Friday, March 21, 2008

Penguin UK: "We Tell Stories"

On Tuesday, Penguin UK launched an interesting new interactive fiction project called "We Tell Stories."

Over the next six weeks, six classics books will be reworked into a series of short stories, each written by a notable contemporary author. The first story, by thriller writer Charles Cumming, is inspired by John Buchan's 1915 mystery novel "The 39 Steps" (currently the subject of a comic adaptation on Broadway, incidentally.) It uses GoogleMaps to tell a story about a young man with a shady past who gets embroiled in a scheme involving Renaissance art, a family of Greek shipping magnates, and a murder in London's St. Pancras station. You click on little pop-up balloons to advance the text, and a little blue line traces the protagonist's path through London and, eventually Edinburgh. It's a neat concept, but it gets a little old after a while.

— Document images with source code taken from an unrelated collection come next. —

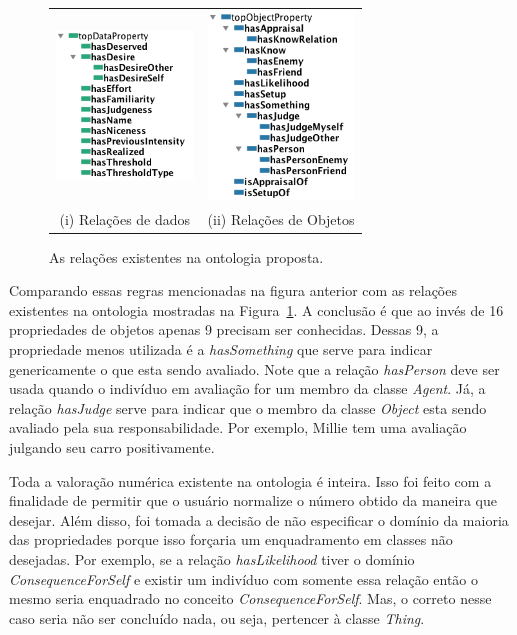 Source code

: \begin{figure}[b]
  \centering
  \begin{tabular}{cc}
  \includegraphics[height=4cm]{figuras/dataProperty-LOCC.png} & \includegraphics[height=5cm]{figuras/objectProperty-LOCC.png} \\
  (i) Relações de dados & (ii) Relações de Objetos
  \end{tabular}
  \caption{As relações existentes na ontologia proposta.}
  \label{fig:kplocc}
\end{figure}

Comparando essas regras mencionadas na figura anterior com as relações
existentes na ontologia mostradas na Figura~\ref{fig:kplocc}. A conclusão é
que ao invés de 16 propriedades de objetos apenas 9 precisam ser conhecidas.
Dessas 9, a propriedade menos utilizada é a \emph{hasSomething} que serve para
indicar genericamente o que esta sendo avaliado. Note que a relação
\emph{hasPerson} deve ser usada quando o indivíduo em avaliação for um membro
da classe \emph{Agent}. Já, a relação \emph{hasJudge} serve para indicar que o
membro da classe \emph{Object} esta sendo avaliado pela sua responsabilidade.
Por exemplo, Millie tem uma avaliação julgando seu carro positivamente.

Toda a valoração numérica existente na ontologia é inteira. Isso foi feito com a
finalidade de permitir que o usuário normalize\dev{} o número obtido da
maneira que desejar. Além disso, foi tomada a decisão de não especificar o
domínio da maioria das propriedades porque isso forçaria um
enquadramento em classes não desejadas. Por exemplo, se a relação
\emph{hasLikelihood} tiver o domínio \emph{ConsequenceForSelf} e existir um
indivíduo com somente essa relação então o mesmo seria enquadrado no conceito
\emph{ConsequenceForSelf}. Mas, o correto nesse caso seria não ser concluído nada,
ou seja, pertencer à classe \emph{Thing}.


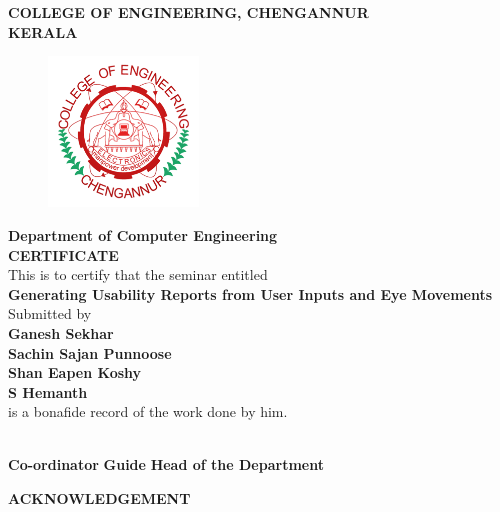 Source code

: \documentclass[a4paper,12pt,oneside]{article}
\begin{document}
\newpage
\thispagestyle{empty}
\begin{center}
\setlength{\baselineskip}{1.5\baselineskip}
{\large\textbf{COLLEGE OF ENGINEERING, CHENGANNUR}}
\\
{\large\textbf{KERALA}}
\\
\begin{figure}[H]
\centering
\includegraphics[width=4cm]{ceclogo.png}
\end{figure}
\setlength{\baselineskip}{1.5\baselineskip}
\textbf{Department of Computer Engineering}
\\
\textbf{CERTIFICATE}
\\
This is to certify that the seminar entitled
\\
\textbf{Generating Usability Reports from User Inputs and Eye Movements}
\\
Submitted by
\\
\textbf{Ganesh Sekhar}
\\
\textbf{Sachin Sajan Punnoose}
\\
\textbf{Shan Eapen Koshy}
\\
\textbf{S Hemanth}
\\
is a bonafide record of the work done by him.
\end{center}
\vspace{20ex}
\hspace{5ex}
\hspace{15ex}
\hspace{16ex}
\\
\vspace{0ex}
\hspace{4ex}
\textbf{Co-ordinator}
\hspace{20ex}
\textbf{Guide}
\hspace{16ex}
\textbf{Head of the Department} 
\newpage
{}
\renewcommand{\headrulewidth}{0.0pt}
\renewcommand{\footrulewidth}{0.0pt}
\begin{center}
\large{\textbf{ACKNOWLEDGEMENT}}
\end{center}
\vspace{6ex}
\setlength{\baselineskip}{1.5\baselineskip}
\end{document}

Still, I'm looking forward to the next five stories, which will apparently use different kinds of web technologies. The whole project is designed by the alternate reality game firm Six to Start, who were behind the massive-scale ARG "Perplex City," so I have faith that it'll develop into something more substantive.

[ARGs--which I wrote about for Alyssa Katz's class last semester--are sort of a cross between a story and a game. They're multi-media narratives that play out in real time, using the web, email, phones, and sometimes live events to transmit elements of the story. "Perplex City," for example, had a staged event that involved an actor getting whisked away in a helicopter after leaving a bunch of clues for players. They're usually played by hundreds or thousands of people at once, who gather to share clues and solve puzzles on message boards online. See ARG Network for more info.]

As an added bonus, the Penguin project has a hidden surprise, according to the "About" page:

"[S]omewhere on the internet is a secret seventh story, a mysterious tale involving a vaguely familiar girl who has a habit of getting herself lost. Readers who follow this story will discover clues that will shape her journey and help her on her way. These clues will appear online and in the real world and will direct readers to the other six stories. The secret seventh story will also offer the chance to win some wonderful prizes in addition to the prizes on offer on, including The Penguin Complete Classics Library, over £13,000 worth of the greatest books ever written."

Americans aren't eligible to win the Classics Library, but maybe there'll be some fun stuff for us in the "secret" cache of prizes.

Penguin has been doing a lot of digital experimentation over the past few years, with varying results. (A Million Penguins, Penguin USA's collaborative writing project, fizzled quite spectacularly.) Still, "We Tell Stories" is really exciting, and I'll be tracking it with interest over the next month and a half. It's great to see traditional publishers playing around with the Internet for more than just marketing or distribution.

[Side note: Scholastic will be launching a similar, ARG-ish project in September. It's called "The 39 Clues"--not to be confused with "The 39 Steps."]

Tuesday, March 4, 2008

Book videos on the net

This weeks sees the debut of two book-themed online-video initiatives.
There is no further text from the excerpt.